Task requirements
Below is a listing. Gather each line of it that contains "short".

****************************************

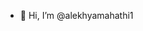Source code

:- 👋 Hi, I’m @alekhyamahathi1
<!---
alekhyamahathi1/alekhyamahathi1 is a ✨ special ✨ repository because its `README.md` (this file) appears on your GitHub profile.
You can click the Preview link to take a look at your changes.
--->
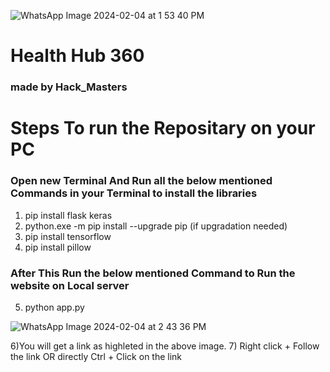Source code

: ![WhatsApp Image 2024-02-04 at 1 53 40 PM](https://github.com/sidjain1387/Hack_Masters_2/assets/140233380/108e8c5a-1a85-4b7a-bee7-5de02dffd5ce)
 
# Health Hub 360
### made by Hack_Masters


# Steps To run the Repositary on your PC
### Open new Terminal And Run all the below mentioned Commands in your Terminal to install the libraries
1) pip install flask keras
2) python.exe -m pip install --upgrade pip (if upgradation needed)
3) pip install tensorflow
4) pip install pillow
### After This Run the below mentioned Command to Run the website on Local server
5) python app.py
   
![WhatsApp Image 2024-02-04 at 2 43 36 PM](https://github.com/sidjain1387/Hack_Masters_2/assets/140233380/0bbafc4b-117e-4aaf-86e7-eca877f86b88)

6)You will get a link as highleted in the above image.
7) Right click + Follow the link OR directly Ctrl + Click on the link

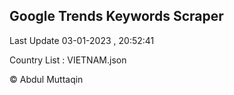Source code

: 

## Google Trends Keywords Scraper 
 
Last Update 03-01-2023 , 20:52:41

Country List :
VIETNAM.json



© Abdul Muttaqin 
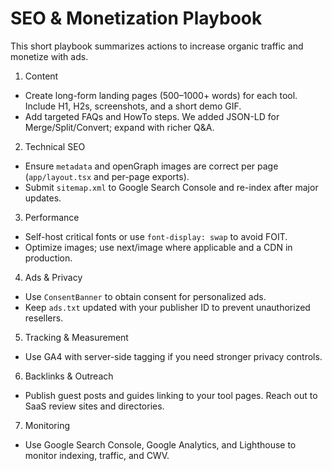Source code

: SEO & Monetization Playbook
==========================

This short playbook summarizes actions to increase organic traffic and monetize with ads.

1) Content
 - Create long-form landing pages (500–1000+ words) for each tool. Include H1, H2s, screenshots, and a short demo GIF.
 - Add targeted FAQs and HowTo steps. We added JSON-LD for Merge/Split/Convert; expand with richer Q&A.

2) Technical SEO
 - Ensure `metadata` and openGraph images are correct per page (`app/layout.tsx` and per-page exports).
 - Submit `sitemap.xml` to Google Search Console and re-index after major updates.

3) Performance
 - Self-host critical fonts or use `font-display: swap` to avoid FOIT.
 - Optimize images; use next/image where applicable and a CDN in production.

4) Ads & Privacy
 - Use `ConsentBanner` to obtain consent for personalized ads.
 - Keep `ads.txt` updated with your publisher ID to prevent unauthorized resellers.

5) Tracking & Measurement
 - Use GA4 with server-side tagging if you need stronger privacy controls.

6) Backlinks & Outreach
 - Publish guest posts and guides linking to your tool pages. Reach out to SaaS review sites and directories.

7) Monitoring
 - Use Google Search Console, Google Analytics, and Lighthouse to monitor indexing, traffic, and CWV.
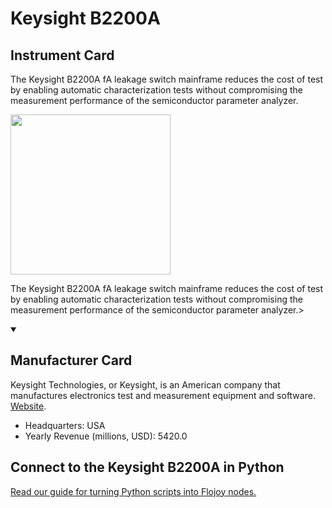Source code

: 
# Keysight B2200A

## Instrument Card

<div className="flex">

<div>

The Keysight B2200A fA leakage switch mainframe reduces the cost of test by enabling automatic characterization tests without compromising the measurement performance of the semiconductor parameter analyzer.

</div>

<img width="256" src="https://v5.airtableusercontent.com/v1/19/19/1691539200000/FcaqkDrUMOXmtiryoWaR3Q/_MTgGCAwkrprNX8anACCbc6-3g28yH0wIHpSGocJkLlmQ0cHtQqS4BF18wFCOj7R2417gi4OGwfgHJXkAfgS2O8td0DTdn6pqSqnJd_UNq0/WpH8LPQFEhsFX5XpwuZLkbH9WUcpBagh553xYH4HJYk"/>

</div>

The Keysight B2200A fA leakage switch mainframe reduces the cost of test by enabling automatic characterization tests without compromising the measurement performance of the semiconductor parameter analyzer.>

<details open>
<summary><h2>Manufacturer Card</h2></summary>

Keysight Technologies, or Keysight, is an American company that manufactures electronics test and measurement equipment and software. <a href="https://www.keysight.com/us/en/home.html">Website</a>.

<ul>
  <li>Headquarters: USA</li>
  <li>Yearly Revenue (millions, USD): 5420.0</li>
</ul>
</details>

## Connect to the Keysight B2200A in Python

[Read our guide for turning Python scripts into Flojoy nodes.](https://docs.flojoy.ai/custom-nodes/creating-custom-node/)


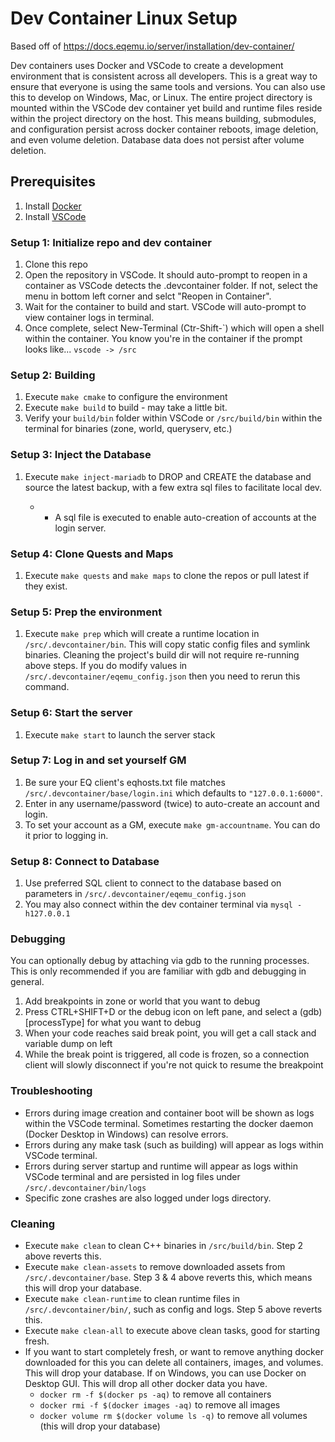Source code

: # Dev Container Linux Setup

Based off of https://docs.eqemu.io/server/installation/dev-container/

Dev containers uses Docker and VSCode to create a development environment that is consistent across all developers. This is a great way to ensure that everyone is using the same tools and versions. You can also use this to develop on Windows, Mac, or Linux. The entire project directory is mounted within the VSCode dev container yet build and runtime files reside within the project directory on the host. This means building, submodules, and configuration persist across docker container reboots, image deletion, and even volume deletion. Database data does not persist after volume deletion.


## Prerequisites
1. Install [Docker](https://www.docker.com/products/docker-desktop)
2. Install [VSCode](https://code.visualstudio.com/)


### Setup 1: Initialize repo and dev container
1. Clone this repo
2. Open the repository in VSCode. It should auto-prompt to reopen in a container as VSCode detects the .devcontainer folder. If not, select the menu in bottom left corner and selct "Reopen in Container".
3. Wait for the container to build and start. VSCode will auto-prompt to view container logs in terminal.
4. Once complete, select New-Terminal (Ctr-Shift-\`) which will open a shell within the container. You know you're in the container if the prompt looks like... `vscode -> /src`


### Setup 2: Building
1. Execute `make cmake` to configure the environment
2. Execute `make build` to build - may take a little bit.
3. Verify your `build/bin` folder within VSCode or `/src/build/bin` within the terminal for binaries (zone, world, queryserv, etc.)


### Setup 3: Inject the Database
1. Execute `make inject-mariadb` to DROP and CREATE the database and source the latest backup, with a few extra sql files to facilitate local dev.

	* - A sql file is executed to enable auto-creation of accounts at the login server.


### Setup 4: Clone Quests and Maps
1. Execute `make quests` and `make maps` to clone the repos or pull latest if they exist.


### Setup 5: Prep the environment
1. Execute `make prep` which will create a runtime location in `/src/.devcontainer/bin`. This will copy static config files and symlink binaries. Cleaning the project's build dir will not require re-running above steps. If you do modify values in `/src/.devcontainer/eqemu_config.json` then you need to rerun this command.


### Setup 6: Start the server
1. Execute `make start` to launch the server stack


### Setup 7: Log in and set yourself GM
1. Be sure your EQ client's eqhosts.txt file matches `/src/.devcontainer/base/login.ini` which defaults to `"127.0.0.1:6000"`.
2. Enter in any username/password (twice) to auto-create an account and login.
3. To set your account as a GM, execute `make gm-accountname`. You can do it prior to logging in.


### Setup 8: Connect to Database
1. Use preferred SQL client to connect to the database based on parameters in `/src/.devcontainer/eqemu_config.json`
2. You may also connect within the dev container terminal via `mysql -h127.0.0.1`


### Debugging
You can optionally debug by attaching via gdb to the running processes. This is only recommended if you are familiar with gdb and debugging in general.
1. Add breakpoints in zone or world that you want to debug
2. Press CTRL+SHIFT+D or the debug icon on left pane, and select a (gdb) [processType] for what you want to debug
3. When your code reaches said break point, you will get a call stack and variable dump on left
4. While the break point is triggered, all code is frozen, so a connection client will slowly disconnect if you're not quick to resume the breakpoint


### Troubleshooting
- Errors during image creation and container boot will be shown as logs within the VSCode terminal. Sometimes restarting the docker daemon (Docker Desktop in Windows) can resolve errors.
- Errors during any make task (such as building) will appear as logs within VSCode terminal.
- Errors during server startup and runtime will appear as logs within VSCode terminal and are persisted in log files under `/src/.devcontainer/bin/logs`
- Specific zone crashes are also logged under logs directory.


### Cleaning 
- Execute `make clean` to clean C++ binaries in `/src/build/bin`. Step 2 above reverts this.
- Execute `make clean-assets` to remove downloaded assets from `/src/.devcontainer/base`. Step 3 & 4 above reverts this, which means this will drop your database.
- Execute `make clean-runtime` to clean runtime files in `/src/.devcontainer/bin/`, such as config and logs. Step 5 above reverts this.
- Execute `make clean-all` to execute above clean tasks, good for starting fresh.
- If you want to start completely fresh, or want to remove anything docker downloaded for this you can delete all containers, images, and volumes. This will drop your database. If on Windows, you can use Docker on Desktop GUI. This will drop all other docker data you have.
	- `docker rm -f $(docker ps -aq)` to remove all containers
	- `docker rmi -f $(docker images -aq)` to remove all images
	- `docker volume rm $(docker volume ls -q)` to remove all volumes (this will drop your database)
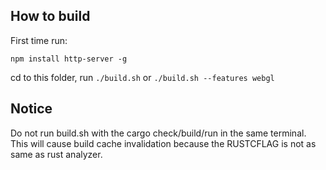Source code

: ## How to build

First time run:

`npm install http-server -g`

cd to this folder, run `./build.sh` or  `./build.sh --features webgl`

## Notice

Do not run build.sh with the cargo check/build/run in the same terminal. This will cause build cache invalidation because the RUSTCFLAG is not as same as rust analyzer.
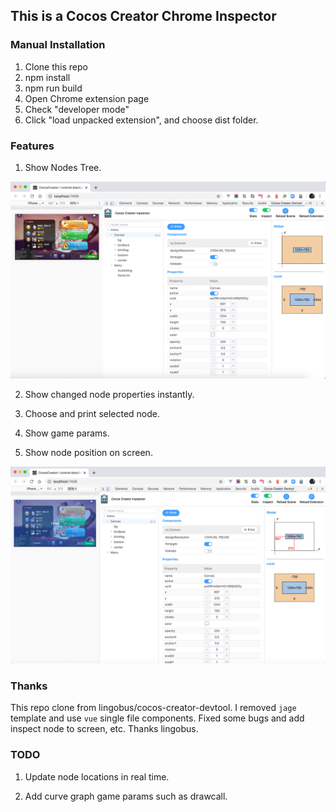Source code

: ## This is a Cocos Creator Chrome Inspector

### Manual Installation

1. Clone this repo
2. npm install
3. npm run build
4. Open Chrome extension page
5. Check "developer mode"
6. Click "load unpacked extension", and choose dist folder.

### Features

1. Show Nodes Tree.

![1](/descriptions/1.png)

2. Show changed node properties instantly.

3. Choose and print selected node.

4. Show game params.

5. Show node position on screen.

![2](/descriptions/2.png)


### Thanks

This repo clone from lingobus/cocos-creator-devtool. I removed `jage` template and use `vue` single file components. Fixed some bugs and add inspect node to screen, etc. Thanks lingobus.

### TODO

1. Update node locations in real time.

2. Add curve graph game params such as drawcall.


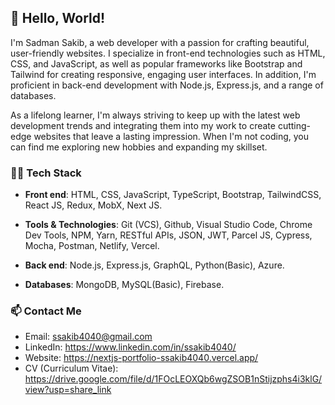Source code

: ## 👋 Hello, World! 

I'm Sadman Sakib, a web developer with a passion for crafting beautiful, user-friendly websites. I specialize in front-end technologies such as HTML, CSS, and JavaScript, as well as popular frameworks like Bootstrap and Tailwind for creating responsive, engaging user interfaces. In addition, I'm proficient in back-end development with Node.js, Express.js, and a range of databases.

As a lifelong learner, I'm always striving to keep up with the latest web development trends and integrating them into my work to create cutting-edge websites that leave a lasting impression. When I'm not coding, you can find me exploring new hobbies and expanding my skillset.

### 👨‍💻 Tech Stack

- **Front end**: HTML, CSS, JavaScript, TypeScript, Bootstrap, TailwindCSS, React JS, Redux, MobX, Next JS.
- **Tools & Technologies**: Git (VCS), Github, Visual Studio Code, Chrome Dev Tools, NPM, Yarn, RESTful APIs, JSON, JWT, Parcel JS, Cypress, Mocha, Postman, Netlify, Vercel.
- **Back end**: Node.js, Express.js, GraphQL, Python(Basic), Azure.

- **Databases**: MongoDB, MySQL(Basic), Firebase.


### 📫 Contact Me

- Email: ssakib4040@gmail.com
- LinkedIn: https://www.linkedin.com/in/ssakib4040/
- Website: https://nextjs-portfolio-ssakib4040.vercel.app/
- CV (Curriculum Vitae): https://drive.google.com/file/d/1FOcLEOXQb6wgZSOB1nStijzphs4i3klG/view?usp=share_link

****************************************

Solution below
This short playbook summarizes actions to increase organic traffic and monetize with ads.
 - Create long-form landing pages (500–1000+ words) for each tool. Include H1, H2s, screenshots, and a short demo GIF.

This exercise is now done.